La loro storia ha una serie di date segnanti: nel 1996 nasce Abbabula, che quest’anno vedrà la partecipazione, tra gli altri, di Lucio Corsi e Brunori Sas. Il festival è ormai punto di riferimento non soltanto in Sardegna. «Abbabula – spiega – è la contrazione dell’espressione sarda Abba a sa bula, che significa Acqua alla gola e che spiega anche il contesto nel quale ci siamo trovate a operare, a fare spettacolo». Nel 1997 arriva quello che Vargiu definisce il vero spartiacque: il concerto di Fabrizio De André al Palasport di Sassari. «Un’esperienza meravigliosa ma soprattutto la nostra scelta di diventare grandi, di diventare professioniste».

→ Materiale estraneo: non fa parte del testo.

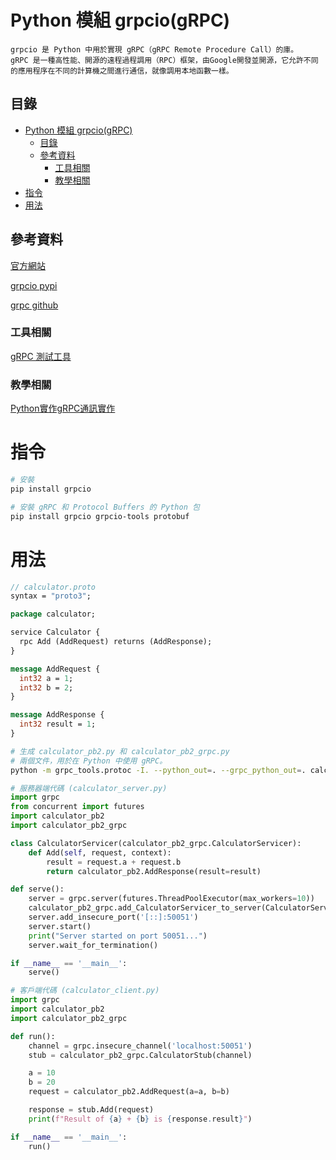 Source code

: # Python 模組 grpcio(gRPC)

```
grpcio 是 Python 中用於實現 gRPC（gRPC Remote Procedure Call）的庫。
gRPC 是一種高性能、開源的遠程過程調用（RPC）框架，由Google開發並開源，它允許不同的應用程序在不同的計算機之間進行通信，就像調用本地函數一樣。
```

## 目錄

- [Python 模組 grpcio(gRPC)](#python-模組-grpciogrpc)
	- [目錄](#目錄)
	- [參考資料](#參考資料)
		- [工具相關](#工具相關)
		- [教學相關](#教學相關)
- [指令](#指令)
- [用法](#用法)

## 參考資料

[官方網站](https://grpc.io/)

[grpcio pypi](https://pypi.org/project/grpcio/)

[grpc github](https://github.com/grpc/grpc)

### 工具相關

[gRPC 測試工具](https://william-yeh.net/post/2020/04/grpc-testing-tools/)

### 教學相關

[Python實作gRPC通訊實作](https://wenwender.wordpress.com/2022/03/26/python%E5%AF%A6%E4%BD%9Cgrpc%E9%80%9A%E8%A8%8A%E5%AF%A6%E4%BD%9C/)

# 指令

```bash
# 安裝
pip install grpcio

# 安裝 gRPC 和 Protocol Buffers 的 Python 包
pip install grpcio grpcio-tools protobuf
```

# 用法

```proto
// calculator.proto
syntax = "proto3";

package calculator;

service Calculator {
  rpc Add (AddRequest) returns (AddResponse);
}

message AddRequest {
  int32 a = 1;
  int32 b = 2;
}

message AddResponse {
  int32 result = 1;
}
```

```bash
# 生成 calculator_pb2.py 和 calculator_pb2_grpc.py
# 兩個文件，用於在 Python 中使用 gRPC。
python -m grpc_tools.protoc -I. --python_out=. --grpc_python_out=. calculator.proto
```

```Python
# 服務器端代碼 (calculator_server.py)
import grpc
from concurrent import futures
import calculator_pb2
import calculator_pb2_grpc

class CalculatorServicer(calculator_pb2_grpc.CalculatorServicer):
    def Add(self, request, context):
        result = request.a + request.b
        return calculator_pb2.AddResponse(result=result)

def serve():
    server = grpc.server(futures.ThreadPoolExecutor(max_workers=10))
    calculator_pb2_grpc.add_CalculatorServicer_to_server(CalculatorServicer(), server)
    server.add_insecure_port('[::]:50051')
    server.start()
    print("Server started on port 50051...")
    server.wait_for_termination()

if __name__ == '__main__':
    serve()
```

```Python
# 客戶端代碼 (calculator_client.py)
import grpc
import calculator_pb2
import calculator_pb2_grpc

def run():
    channel = grpc.insecure_channel('localhost:50051')
    stub = calculator_pb2_grpc.CalculatorStub(channel)

    a = 10
    b = 20
    request = calculator_pb2.AddRequest(a=a, b=b)

    response = stub.Add(request)
    print(f"Result of {a} + {b} is {response.result}")

if __name__ == '__main__':
    run()
```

Di esperienze forti in questi 36 anni ce ne sono state tante: «Una delle più belle – racconta – è stata nel 2023 in Libano, nell’ambito di un progetto internazionale. Avevamo realizzato una produzione musicale sulla maschera del Mamuthones (maschera tipica del carnevale sardo, ndr) che abbiamo portato in giro per l’Europa e non solo. L’approdo in Libano è stato una delle esperienze più forti. Abbiamo conosciuto una realtà così distante dalla nostra, ci è rimasta nel cuore». In generale l’esperienza di lavorare con il pubblico è sempre molto forte. «È un’esperienza creativa. Tu sei lì che hai pensato un progetto, a guardare gli esiti del tuo processo creativo. E vedere che si riflettono nei sorrisi e nell’entusiasmo del pubblico è molto bello».

Un futuro in cui le ragazze possono essere tutto quello che vogliono
Non ci sono stati però solo concerti. Negli anni si sono sviluppati diversi filoni di lavoro tra cui quello della formazione, della convegnistica, complice anche la pandemia e l’impossibilità di realizzare eventi pubblici. «C’è stato un momento in cui non si vedeva la riva, non si vedeva niente all’orizzonte. Abbiamo iniziato a lavorare su questo innanzitutto per continuità di reddito, ma poi è diventato un filone caratterizzante delle nostre attività. Lavoriamo con l’Università, con le Camere di Commercio, con altri enti istituzionali: formiamo i giovani che saranno il pubblico – ma forse anche gli operatori culturali – di domani».
Quella di Le ragazze terribili è una storia dal futuro perché, finalmente, racconta di un mondo in cui per le ragazze, specie per quelle provenienti da contesti di fragilità sociale, ci siano le stesse opportunità che hanno i propri coetanei maschi. Ed è una storia efficace perché dimostra che non solo quel futuro è possibile, ma che è già qui. «Siamo donne in un contesto che, per quanto discriminante, non riesce a impedirci di fare quello che facciamo. In molti altri luoghi del mondo non è così. Io mi sveglio la mattina felice di andare a fare il lavoro che amo. Quante donne, nel mondo, possono dirlo?».
Per questo la cooperativa vuole essere di stimolo anche per le più giovani. «Pensare di essere d’esempio a una ragazzina che oggi ci vede e pensa che anche lei può diventare organizzatrice di eventi è un elemento di stimolo. Le nostre figlie devono crescere sapendo che possono diventare tutto quello che vogliono: astronaute, ingegnere, camioniste, meccaniche. Nulla è loro precluso».